Table 1 summarises several relevant articles and research papers on review analysis.
Methodology
The block diagram of the overall methodology used for sentiment detection in reviews is shown in Figure 1. Three major steps are taken in order to detect sentiment in reviews: 1. Data pre-processing, 2. Word embedding, and 3. Models employed.
Steps involved in sentiment analysis of reviews.
Pre-processing of data
Data mining is essential in NLP, and data pre-processing is crucial in model construction. Pre-processing data removes ambiguity and redundancy. To implement machine learning and deep learning algorithms, NLP requires specific text input pre-processing. Various methods are used to convert textual data into a format suitable for modeling. Data pre-processing techniques are critical in designing an NLP model that focuses only on the important parts of the text. The following are the fundamental pre-processing techniques:
Punctuation removal
Commas and other punctuation may not be necessary for understanding the sentence’s meaning, so they are removed.
Stop words removal
Stops Words (Words that connect other words and don’t provide a wider context) can be ignored and screened from the text as they are more standard and contain less useful knowledge.

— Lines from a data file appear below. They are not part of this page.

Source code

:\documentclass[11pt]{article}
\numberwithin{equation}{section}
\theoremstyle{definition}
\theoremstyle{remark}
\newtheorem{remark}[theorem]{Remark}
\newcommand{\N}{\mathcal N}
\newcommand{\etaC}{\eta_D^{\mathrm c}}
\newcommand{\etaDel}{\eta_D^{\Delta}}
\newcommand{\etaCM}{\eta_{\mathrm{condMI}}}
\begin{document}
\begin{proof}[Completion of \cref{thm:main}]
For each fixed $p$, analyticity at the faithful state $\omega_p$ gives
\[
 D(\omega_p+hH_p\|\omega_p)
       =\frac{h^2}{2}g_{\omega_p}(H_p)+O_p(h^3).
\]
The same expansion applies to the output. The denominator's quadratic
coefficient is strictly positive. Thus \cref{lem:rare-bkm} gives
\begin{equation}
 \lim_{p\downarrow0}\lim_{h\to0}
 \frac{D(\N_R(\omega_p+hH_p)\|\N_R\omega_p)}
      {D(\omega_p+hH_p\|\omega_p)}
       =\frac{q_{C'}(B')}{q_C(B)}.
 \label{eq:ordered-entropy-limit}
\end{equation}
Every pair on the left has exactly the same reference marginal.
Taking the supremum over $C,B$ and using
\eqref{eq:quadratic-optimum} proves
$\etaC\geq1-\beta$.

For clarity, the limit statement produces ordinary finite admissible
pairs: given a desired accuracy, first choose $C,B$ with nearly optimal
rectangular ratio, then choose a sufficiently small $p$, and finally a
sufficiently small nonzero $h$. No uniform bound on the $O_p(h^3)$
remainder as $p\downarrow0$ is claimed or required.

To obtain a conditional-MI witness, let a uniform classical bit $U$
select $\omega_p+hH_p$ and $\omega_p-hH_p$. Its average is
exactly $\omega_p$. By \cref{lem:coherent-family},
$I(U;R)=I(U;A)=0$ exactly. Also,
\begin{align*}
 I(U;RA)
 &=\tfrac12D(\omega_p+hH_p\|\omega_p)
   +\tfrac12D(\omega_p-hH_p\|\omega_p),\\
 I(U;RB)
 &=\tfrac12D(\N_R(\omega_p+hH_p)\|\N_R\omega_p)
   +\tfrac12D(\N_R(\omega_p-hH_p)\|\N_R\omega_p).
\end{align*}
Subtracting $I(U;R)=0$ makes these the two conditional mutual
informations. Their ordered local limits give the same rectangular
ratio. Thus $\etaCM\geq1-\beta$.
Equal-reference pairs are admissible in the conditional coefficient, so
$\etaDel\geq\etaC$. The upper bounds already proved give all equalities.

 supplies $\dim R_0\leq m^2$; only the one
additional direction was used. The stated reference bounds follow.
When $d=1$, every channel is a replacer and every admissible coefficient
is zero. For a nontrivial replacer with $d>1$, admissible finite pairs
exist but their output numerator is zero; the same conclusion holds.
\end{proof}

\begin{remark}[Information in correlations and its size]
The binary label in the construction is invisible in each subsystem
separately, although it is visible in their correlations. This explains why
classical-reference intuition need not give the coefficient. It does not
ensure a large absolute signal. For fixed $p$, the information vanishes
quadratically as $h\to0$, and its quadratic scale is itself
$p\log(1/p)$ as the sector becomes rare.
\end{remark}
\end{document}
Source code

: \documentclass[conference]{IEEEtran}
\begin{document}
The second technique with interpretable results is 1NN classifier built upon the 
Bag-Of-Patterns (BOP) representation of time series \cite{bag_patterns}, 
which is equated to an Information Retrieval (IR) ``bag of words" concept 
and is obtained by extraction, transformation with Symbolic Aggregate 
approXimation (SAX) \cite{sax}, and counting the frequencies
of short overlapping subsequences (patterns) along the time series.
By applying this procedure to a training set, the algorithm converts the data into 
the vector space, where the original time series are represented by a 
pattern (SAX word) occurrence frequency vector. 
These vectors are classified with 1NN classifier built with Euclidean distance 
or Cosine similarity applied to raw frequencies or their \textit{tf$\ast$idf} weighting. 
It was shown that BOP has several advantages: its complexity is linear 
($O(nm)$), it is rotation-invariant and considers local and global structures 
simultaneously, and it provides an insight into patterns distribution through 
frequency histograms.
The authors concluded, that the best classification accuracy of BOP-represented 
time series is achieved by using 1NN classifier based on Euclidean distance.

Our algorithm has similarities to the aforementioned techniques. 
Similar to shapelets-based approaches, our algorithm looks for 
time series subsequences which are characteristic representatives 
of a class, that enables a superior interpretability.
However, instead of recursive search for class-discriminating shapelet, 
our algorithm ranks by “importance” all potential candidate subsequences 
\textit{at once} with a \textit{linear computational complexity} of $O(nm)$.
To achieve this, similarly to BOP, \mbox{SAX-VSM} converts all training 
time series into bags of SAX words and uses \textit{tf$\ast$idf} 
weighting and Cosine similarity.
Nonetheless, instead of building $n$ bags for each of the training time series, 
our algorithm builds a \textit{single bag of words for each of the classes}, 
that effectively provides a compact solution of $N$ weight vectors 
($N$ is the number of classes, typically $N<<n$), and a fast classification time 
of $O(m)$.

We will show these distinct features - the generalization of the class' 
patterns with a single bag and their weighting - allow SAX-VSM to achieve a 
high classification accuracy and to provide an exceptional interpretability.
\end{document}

For example, conjunctions like ‘and’, ‘or’ and ‘but’, prepositions like ‘in’, ‘of’, ‘to’, ‘from’, and many others like the articles like ‘a’, ‘an’, and ‘the’.
Lemmatization
The process of grouping related word forms that are from the exact words is known as Lemmatization, and with Lemmatization, we analyze those words as a single word.
Word embedding
The pre-processed data is now used for creating bag of word vectors by using different word embedding techniques namely, (i) Bidirectional Encoder Representations from Transformers (BERT), (ii) Embedding from Language Model (ELMo), (iii) Global Vectors for Word Representations (GloVe) and (iv) FASTTEXT.
Bidirectional encoder representations from transformers (BERT)

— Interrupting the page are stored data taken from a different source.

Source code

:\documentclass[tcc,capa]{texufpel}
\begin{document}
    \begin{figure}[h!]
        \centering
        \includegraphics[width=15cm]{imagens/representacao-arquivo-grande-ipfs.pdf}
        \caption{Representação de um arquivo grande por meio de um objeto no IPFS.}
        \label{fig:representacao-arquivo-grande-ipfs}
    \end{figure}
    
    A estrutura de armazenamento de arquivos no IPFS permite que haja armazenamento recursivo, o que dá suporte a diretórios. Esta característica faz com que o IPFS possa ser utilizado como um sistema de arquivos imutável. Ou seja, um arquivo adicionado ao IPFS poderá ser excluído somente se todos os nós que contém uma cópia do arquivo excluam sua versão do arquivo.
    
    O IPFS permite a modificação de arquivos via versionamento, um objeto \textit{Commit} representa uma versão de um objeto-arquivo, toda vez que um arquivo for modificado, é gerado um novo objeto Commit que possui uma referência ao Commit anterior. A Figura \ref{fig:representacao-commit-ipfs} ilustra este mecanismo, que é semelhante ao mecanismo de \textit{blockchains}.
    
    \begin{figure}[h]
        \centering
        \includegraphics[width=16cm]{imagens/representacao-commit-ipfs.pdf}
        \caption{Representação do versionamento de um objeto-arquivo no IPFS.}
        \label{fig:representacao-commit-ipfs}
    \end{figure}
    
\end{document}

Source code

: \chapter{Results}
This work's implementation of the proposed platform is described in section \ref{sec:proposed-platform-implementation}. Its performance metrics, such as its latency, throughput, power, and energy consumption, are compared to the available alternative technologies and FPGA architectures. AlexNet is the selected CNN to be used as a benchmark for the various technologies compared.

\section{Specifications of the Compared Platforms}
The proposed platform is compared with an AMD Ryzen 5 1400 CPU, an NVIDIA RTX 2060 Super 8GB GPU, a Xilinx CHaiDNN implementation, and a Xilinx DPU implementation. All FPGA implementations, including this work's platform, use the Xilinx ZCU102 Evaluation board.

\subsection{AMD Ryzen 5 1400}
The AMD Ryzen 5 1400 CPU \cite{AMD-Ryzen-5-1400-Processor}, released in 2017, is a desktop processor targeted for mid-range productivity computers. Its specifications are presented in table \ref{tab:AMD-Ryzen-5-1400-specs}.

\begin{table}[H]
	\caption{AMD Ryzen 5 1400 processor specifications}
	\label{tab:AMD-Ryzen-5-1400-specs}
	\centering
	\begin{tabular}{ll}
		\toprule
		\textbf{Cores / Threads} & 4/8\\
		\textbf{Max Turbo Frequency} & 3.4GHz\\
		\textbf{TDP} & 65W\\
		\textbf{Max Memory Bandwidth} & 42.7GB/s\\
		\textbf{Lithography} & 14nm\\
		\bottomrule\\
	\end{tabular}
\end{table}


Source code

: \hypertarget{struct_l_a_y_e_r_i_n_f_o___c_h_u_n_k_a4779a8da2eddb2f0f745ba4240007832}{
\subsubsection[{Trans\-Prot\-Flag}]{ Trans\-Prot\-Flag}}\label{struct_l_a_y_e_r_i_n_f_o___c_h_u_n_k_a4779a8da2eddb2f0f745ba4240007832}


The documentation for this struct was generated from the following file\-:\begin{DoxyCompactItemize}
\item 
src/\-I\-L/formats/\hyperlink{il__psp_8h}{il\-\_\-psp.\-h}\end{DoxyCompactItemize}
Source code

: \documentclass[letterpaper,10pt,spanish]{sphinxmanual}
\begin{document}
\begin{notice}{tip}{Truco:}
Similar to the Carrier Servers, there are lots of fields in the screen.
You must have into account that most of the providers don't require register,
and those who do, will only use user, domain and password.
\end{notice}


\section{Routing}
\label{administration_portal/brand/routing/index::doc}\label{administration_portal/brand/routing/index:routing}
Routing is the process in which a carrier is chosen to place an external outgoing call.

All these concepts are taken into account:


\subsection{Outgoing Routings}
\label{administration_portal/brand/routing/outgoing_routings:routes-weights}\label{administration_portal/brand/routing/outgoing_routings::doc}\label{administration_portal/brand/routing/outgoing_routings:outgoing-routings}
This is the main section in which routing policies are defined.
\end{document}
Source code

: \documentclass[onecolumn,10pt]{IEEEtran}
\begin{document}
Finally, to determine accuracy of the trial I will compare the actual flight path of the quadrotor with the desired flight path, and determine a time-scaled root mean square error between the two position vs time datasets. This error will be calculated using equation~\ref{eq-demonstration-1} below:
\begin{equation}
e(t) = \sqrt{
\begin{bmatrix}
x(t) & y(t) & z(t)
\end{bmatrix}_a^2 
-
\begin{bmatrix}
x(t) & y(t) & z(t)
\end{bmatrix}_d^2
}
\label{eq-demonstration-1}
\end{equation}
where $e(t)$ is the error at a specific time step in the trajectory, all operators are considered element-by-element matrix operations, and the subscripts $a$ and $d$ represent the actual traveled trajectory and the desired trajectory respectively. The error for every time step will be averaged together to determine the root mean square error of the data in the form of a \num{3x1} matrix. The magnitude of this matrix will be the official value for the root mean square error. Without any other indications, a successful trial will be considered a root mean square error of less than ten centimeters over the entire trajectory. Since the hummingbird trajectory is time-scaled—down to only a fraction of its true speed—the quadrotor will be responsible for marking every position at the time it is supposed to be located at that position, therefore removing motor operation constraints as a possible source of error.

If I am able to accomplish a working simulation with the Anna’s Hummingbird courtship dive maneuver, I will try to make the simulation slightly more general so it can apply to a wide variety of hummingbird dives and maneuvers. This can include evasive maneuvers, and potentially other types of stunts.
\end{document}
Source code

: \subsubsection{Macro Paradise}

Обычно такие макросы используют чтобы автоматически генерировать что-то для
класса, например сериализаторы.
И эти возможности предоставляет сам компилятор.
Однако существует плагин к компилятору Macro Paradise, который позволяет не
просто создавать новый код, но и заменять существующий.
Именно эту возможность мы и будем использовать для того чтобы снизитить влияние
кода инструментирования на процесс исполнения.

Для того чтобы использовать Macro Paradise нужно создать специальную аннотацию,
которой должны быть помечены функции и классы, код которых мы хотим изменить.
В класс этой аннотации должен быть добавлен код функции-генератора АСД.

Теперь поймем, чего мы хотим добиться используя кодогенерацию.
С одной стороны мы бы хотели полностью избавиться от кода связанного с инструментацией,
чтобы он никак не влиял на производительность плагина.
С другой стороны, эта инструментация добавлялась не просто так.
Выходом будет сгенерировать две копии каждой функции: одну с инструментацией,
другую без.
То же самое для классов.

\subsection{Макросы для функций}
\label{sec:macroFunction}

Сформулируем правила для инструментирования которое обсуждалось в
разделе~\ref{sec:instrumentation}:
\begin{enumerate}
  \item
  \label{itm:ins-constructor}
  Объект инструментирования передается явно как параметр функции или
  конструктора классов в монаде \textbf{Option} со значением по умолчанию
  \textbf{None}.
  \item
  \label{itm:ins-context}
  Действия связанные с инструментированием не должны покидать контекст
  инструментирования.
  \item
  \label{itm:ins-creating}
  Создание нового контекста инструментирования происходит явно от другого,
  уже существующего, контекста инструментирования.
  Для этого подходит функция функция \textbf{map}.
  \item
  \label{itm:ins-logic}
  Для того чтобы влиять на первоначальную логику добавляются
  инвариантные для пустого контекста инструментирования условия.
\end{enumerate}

BERT is an innovative model which applies bidirectional training of transformers. BERT uses Transformers, and it learns the relation between a word to another word (or sub-words) in the given text of contextual nature. In its initial form, BERT contains two particular tools, an encoder for reading the text input and a decoder for the prediction. Since BERT aims to forge a language model, the encoder phase is only necessary. Figure 2 is an illustration of BERT representation.
Bidirectional encoder representations from rransformers (BERT) representation.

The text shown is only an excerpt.